WHAT IS BEING ASKED -
From the records below, copy out exactly the lines from the one containing "der SIFT Merkmale" to the one containing "Good Matches & 3 \\", both included. Add nothing else.

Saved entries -
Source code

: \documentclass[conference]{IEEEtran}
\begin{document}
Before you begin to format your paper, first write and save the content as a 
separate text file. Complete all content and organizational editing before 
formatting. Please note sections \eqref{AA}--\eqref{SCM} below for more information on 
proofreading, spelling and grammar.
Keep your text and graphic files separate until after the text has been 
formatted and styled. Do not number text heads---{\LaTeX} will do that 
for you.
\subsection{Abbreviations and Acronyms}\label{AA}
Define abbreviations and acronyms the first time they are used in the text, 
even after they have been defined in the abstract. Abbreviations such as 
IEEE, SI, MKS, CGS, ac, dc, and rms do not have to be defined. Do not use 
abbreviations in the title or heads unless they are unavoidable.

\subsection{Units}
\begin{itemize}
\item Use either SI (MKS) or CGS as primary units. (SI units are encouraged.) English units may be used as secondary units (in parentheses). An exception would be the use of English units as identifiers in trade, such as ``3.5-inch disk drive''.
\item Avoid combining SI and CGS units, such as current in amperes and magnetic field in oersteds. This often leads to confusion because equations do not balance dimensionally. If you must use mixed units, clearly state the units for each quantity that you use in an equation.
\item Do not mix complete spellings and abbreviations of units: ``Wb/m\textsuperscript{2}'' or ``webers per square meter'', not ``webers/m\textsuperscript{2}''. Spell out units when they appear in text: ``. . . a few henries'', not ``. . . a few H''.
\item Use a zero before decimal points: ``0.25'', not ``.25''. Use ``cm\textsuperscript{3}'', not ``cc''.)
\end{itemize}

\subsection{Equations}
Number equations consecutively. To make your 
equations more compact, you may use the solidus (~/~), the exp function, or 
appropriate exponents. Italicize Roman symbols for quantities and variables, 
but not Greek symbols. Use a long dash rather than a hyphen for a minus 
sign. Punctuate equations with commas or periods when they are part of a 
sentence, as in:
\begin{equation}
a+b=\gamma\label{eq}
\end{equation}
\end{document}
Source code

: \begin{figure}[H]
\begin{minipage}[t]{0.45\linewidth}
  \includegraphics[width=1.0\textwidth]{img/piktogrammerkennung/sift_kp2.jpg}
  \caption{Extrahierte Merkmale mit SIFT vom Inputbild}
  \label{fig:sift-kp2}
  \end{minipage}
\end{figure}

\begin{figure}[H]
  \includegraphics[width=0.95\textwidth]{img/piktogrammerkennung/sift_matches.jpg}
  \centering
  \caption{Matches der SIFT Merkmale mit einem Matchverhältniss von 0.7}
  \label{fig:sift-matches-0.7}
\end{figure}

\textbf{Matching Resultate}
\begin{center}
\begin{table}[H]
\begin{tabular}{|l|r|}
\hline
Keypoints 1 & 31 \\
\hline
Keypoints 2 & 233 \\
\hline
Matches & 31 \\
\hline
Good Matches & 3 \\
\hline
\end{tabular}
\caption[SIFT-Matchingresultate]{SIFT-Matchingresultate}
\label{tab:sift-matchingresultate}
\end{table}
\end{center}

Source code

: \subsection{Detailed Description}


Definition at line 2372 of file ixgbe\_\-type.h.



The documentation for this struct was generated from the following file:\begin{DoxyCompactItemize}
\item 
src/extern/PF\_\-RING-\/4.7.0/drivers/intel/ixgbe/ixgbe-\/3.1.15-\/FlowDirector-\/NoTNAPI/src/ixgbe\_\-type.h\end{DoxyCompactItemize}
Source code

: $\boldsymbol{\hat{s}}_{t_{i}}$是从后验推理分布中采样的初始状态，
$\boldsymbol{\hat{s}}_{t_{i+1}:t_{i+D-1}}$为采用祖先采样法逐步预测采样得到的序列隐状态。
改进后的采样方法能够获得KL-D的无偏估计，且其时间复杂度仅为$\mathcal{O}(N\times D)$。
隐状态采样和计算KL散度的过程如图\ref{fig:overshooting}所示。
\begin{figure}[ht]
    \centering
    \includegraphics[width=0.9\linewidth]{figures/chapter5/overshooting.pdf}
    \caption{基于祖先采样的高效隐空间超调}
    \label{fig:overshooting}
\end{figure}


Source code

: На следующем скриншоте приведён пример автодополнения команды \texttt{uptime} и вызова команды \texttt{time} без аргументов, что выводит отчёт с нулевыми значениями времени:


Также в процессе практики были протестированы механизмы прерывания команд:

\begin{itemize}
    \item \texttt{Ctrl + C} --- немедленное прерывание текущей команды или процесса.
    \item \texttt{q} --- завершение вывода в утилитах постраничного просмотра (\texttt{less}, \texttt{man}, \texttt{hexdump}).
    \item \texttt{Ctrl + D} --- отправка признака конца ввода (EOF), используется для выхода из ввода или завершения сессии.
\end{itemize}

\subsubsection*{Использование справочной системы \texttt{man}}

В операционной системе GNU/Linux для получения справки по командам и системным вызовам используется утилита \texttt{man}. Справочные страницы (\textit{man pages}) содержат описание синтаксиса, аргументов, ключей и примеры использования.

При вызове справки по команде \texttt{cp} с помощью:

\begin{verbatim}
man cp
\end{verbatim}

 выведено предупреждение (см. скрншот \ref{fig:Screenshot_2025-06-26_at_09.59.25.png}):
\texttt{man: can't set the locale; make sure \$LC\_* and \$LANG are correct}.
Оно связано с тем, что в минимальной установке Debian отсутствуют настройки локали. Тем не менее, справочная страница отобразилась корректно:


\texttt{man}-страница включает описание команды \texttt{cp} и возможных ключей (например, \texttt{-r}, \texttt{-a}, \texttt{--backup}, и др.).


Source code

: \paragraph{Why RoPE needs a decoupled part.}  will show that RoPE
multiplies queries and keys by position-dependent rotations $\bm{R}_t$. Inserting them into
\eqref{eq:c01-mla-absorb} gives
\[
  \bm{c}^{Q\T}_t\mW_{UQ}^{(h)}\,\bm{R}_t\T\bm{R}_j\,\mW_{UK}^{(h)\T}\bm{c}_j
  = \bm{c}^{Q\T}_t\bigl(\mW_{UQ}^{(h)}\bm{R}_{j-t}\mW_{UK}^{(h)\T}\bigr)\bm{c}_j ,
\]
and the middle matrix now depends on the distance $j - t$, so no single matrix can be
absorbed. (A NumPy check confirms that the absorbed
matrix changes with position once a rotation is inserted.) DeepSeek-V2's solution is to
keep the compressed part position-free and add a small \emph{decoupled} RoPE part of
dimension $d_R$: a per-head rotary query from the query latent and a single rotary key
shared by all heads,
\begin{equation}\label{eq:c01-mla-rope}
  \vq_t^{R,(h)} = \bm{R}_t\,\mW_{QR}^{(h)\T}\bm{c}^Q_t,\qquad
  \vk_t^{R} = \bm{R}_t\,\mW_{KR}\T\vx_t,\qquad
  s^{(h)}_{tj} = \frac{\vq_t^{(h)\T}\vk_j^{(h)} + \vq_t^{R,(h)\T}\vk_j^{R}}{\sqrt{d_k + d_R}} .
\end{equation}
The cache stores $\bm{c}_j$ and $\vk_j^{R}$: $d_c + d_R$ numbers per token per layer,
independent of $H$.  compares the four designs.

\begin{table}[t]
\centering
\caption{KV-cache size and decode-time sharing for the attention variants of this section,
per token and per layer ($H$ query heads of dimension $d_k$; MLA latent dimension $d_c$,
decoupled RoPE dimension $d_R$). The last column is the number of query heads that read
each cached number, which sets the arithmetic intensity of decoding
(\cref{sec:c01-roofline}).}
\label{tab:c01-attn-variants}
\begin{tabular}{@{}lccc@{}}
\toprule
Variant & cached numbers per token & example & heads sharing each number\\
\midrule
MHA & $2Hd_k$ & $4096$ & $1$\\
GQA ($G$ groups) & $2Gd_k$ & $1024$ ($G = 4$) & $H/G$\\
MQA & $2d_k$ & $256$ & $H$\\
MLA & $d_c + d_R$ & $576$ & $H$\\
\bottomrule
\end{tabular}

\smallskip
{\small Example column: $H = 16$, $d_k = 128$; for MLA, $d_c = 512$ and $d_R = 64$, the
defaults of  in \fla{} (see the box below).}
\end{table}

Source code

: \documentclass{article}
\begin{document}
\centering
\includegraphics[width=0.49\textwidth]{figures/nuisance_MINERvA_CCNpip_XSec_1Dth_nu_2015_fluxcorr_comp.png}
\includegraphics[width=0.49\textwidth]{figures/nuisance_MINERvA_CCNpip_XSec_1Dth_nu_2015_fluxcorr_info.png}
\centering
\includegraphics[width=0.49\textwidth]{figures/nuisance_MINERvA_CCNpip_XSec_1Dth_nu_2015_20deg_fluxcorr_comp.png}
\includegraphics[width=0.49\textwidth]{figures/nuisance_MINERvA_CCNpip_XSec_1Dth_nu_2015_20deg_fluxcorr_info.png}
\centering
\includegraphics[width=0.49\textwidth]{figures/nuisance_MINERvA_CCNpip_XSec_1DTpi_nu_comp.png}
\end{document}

SOLUTION FOR THIS EXERCISE -
  \caption{Matches der SIFT Merkmale mit einem Matchverhältniss von 0.7}
  \label{fig:sift-matches-0.7}
\end{figure}

\textbf{Matching Resultate}
\begin{center}
\begin{table}[H]
\begin{tabular}{|l|r|}
\hline
Keypoints 1 & 31 \\
\hline
Keypoints 2 & 233 \\
\hline
Matches & 31 \\
\hline
Good Matches & 3 \\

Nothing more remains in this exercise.